[[ Material for the task open ]]
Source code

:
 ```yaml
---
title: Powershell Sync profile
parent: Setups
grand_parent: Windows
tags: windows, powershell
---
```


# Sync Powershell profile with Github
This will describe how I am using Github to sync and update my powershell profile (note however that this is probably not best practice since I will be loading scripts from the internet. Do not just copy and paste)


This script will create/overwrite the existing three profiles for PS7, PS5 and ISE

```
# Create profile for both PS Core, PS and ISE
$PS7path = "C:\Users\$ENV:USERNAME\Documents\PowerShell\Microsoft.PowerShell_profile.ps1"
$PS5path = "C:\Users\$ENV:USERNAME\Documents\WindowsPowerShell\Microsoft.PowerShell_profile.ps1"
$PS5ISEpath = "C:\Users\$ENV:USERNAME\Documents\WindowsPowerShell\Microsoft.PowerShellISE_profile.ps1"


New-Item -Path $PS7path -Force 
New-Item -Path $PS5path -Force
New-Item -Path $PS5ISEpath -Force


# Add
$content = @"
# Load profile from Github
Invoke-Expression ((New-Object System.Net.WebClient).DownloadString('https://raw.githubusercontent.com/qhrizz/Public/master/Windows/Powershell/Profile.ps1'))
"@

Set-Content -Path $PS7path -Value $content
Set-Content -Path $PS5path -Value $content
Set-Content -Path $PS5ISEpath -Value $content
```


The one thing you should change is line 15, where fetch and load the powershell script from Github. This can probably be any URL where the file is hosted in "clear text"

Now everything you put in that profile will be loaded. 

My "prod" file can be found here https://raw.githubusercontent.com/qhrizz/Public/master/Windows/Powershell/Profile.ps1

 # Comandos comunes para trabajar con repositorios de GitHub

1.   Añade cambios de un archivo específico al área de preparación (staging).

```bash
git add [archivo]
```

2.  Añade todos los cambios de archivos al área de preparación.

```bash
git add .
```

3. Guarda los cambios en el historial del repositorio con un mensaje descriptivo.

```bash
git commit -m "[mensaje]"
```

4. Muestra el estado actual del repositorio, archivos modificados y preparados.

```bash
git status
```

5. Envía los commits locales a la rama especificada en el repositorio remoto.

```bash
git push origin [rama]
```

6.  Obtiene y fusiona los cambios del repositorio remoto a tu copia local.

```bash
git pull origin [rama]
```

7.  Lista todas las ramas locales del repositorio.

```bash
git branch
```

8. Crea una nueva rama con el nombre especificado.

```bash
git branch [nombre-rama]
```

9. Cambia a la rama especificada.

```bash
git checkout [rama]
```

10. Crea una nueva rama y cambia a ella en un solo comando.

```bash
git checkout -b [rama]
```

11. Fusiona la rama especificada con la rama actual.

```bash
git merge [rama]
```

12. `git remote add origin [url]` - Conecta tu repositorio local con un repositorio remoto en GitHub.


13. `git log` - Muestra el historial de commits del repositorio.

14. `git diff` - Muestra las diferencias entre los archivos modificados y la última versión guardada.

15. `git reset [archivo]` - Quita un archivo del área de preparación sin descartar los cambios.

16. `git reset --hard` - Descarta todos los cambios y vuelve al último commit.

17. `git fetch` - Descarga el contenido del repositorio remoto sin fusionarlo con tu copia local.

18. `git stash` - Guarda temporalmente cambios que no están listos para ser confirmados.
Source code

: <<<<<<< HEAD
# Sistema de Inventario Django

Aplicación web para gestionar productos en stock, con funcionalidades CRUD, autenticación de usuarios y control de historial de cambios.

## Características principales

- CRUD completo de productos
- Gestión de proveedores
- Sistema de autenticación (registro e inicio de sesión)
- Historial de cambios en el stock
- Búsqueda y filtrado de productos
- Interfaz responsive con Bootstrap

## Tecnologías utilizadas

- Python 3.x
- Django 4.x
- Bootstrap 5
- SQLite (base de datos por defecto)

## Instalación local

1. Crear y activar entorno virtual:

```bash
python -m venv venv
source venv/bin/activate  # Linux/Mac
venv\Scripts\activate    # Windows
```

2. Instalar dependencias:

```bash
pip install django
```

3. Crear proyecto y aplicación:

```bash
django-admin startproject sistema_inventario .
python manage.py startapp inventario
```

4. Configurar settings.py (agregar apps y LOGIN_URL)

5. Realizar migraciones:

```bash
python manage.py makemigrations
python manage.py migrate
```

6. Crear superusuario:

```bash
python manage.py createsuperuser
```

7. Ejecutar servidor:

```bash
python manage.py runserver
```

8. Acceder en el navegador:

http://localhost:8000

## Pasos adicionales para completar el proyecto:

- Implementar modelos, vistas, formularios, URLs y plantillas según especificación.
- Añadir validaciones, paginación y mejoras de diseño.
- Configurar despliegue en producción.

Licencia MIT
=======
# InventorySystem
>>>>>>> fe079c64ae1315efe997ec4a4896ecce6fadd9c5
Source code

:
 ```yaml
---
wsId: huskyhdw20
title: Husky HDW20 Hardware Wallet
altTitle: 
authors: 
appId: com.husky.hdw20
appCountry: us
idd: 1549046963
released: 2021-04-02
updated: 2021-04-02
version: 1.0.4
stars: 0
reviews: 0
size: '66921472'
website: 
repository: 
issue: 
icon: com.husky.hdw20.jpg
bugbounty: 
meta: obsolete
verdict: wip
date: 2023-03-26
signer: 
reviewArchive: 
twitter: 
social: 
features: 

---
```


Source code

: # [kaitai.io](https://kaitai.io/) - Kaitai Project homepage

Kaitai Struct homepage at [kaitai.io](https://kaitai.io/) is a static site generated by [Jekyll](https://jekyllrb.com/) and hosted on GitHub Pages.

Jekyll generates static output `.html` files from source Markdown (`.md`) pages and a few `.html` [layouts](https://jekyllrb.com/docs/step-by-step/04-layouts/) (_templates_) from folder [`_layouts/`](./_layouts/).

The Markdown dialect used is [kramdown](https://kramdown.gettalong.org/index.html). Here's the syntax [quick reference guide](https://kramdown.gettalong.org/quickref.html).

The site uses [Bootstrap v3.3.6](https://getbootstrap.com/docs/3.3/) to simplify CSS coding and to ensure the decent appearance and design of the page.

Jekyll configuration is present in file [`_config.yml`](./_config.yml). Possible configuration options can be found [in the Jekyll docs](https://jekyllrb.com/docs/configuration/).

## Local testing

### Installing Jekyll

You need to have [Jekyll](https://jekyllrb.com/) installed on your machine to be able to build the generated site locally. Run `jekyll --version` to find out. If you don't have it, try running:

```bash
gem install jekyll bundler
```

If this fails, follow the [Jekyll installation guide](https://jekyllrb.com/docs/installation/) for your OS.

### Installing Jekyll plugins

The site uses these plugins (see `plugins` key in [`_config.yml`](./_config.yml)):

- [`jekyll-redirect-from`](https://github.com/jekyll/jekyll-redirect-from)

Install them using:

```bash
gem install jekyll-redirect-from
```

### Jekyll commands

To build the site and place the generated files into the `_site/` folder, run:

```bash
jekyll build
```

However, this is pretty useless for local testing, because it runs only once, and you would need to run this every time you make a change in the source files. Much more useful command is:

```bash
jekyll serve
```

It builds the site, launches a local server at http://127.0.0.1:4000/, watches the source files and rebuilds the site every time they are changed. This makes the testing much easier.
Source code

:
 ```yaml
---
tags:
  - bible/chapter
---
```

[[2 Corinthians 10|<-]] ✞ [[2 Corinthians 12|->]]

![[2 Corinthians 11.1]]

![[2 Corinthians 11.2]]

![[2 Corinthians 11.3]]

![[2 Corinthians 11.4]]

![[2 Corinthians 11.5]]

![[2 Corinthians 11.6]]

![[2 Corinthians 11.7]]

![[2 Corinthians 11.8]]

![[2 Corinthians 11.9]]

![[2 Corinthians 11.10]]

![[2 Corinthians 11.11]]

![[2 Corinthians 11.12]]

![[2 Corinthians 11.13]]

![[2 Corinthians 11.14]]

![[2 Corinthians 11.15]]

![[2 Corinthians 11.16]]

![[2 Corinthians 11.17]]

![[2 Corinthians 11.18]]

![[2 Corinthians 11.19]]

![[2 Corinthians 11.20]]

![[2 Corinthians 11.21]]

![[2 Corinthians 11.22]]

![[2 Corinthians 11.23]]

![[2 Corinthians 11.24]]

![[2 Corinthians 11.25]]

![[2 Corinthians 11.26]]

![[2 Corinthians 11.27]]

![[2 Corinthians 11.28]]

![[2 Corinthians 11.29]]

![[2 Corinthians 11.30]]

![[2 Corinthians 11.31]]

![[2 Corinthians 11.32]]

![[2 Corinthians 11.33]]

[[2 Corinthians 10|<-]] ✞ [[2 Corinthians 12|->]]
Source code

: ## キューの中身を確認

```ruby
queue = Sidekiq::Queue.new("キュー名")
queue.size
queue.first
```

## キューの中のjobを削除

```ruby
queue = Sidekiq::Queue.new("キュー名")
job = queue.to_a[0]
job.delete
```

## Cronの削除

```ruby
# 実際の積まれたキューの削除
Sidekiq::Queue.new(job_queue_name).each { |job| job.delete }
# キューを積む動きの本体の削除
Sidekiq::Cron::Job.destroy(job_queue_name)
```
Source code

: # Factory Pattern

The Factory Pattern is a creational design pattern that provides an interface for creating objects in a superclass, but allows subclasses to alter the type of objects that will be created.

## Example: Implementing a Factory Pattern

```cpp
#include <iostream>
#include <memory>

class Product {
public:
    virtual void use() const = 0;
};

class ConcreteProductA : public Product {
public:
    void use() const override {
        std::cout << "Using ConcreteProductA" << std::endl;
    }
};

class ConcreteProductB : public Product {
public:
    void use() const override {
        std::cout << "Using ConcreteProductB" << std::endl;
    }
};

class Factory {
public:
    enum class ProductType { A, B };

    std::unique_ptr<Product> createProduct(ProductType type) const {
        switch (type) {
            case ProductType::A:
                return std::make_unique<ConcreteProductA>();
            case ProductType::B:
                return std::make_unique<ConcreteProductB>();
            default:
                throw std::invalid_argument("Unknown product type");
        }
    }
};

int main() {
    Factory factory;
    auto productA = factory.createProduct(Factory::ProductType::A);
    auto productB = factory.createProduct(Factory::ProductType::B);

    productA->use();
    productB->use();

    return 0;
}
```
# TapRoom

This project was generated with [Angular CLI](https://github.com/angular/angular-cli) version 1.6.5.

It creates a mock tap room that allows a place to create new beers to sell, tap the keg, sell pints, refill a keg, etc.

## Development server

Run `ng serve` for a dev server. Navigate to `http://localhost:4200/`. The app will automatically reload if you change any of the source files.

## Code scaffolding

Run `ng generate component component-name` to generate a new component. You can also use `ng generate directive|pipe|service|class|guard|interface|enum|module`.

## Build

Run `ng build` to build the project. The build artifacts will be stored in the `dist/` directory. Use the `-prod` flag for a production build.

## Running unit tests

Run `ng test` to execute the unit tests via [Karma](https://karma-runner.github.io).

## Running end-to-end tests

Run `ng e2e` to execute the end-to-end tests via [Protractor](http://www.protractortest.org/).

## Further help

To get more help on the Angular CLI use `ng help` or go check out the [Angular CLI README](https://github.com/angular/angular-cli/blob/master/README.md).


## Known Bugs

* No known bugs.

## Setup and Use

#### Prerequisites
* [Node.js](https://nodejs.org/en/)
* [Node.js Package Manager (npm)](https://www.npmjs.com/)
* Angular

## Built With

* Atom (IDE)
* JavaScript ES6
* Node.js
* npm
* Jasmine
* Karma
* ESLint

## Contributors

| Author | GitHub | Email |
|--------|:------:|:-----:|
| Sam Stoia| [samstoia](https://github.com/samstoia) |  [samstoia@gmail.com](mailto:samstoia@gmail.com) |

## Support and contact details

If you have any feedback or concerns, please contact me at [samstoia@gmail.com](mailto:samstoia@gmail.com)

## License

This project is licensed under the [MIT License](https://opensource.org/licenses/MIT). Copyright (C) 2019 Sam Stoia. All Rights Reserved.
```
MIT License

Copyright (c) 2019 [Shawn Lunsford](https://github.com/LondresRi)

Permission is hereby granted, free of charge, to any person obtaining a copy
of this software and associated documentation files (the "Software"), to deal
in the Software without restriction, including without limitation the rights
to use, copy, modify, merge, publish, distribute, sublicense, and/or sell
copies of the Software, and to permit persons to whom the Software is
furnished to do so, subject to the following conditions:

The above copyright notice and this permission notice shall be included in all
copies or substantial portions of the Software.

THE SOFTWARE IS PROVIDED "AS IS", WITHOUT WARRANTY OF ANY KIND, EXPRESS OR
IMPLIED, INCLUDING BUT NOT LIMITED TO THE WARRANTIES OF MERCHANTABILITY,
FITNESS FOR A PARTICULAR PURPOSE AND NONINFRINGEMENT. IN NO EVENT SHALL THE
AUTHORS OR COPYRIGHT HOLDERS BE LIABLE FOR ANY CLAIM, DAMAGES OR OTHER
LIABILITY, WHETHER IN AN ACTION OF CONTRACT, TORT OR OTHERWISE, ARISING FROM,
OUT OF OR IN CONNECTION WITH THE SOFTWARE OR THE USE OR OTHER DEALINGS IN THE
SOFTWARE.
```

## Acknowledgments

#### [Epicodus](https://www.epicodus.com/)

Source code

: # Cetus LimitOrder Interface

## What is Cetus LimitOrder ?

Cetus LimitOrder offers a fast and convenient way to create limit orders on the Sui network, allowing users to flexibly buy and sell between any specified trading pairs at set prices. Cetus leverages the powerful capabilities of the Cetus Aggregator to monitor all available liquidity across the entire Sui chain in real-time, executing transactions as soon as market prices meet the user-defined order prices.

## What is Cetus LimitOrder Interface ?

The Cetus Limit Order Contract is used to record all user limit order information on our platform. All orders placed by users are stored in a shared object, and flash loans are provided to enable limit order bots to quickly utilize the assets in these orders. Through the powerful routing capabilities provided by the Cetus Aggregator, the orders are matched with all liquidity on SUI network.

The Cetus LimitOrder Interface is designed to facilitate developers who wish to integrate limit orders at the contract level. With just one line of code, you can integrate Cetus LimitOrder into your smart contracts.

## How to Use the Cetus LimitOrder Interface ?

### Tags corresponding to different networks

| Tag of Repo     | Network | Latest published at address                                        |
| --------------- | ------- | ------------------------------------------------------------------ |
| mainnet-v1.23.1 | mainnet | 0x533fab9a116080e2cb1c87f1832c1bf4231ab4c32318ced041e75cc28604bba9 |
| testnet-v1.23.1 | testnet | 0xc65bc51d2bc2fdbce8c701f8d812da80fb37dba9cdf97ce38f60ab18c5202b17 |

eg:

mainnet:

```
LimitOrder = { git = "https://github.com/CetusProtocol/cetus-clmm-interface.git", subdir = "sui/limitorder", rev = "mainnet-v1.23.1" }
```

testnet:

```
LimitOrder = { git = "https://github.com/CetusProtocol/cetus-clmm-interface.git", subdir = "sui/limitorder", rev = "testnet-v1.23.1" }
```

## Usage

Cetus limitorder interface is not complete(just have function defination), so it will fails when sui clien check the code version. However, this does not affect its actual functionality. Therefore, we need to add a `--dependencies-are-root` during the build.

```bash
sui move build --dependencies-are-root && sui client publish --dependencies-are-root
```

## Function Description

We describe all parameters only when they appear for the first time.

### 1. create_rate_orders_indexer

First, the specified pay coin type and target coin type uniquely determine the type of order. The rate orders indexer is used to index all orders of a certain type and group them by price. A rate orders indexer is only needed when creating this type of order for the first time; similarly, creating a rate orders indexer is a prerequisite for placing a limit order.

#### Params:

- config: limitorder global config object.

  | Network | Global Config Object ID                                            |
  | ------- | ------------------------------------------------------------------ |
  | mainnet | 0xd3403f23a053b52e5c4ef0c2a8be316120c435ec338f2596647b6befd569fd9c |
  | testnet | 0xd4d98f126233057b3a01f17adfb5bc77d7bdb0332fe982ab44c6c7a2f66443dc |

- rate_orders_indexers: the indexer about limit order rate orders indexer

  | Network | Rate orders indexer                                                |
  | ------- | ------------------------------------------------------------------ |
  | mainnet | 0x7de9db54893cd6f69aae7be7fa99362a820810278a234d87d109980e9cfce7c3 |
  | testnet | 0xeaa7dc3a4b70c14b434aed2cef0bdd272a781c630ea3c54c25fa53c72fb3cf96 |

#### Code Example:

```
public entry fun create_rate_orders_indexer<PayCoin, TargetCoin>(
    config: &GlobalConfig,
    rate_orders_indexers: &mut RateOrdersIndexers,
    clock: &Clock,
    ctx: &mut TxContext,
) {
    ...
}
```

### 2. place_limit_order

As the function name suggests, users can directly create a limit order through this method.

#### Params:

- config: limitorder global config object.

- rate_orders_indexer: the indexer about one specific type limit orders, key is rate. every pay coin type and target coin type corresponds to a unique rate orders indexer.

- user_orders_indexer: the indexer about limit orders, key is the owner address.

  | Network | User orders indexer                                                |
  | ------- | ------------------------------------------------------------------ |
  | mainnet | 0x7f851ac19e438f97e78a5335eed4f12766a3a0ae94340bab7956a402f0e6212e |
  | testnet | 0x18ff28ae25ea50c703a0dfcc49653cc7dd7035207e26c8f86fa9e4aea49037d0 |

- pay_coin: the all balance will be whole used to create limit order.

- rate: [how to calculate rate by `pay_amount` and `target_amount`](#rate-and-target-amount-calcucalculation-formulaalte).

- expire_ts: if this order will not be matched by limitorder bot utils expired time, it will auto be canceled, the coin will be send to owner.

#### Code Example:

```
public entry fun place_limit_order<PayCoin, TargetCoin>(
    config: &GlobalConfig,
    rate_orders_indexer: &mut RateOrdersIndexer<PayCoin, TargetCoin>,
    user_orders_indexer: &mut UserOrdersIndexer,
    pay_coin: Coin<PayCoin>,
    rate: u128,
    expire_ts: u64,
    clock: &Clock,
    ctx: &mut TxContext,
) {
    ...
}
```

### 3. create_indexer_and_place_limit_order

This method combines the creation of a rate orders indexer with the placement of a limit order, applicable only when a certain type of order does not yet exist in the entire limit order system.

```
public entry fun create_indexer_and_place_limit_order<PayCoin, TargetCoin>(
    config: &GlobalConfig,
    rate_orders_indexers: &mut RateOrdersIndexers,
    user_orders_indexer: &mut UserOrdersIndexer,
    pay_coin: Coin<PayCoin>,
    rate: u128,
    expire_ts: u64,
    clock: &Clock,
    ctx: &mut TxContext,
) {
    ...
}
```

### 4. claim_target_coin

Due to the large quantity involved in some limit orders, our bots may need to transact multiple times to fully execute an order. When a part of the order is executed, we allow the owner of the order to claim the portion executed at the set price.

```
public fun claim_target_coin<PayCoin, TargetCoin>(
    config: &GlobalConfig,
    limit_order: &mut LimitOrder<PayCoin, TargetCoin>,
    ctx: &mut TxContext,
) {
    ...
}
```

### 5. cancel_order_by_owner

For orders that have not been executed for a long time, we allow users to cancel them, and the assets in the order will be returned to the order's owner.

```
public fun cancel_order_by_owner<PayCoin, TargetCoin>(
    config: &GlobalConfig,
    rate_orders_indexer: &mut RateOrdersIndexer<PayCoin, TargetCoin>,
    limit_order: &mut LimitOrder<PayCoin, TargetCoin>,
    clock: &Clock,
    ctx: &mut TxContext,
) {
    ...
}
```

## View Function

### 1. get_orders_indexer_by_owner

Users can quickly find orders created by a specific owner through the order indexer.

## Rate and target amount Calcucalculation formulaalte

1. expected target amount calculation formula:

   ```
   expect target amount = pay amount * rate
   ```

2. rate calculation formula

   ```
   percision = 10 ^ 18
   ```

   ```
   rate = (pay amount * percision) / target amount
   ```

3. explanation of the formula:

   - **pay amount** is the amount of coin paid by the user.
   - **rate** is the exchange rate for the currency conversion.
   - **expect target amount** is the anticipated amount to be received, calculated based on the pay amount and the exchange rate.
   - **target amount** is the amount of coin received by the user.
[[ Material for the task closed ]]
▶ [Work to complete] Search the entries for "testing" and copy each matching line.

▶ [Solution for this problem]
## Local testing
However, this is pretty useless for local testing, because it runs only once, and you would need to run this every time you make a change in the source files. Much more useful command is:
It builds the site, launches a local server at http://127.0.0.1:4000/, watches the source files and rebuilds the site every time they are changed. This makes the testing much easier.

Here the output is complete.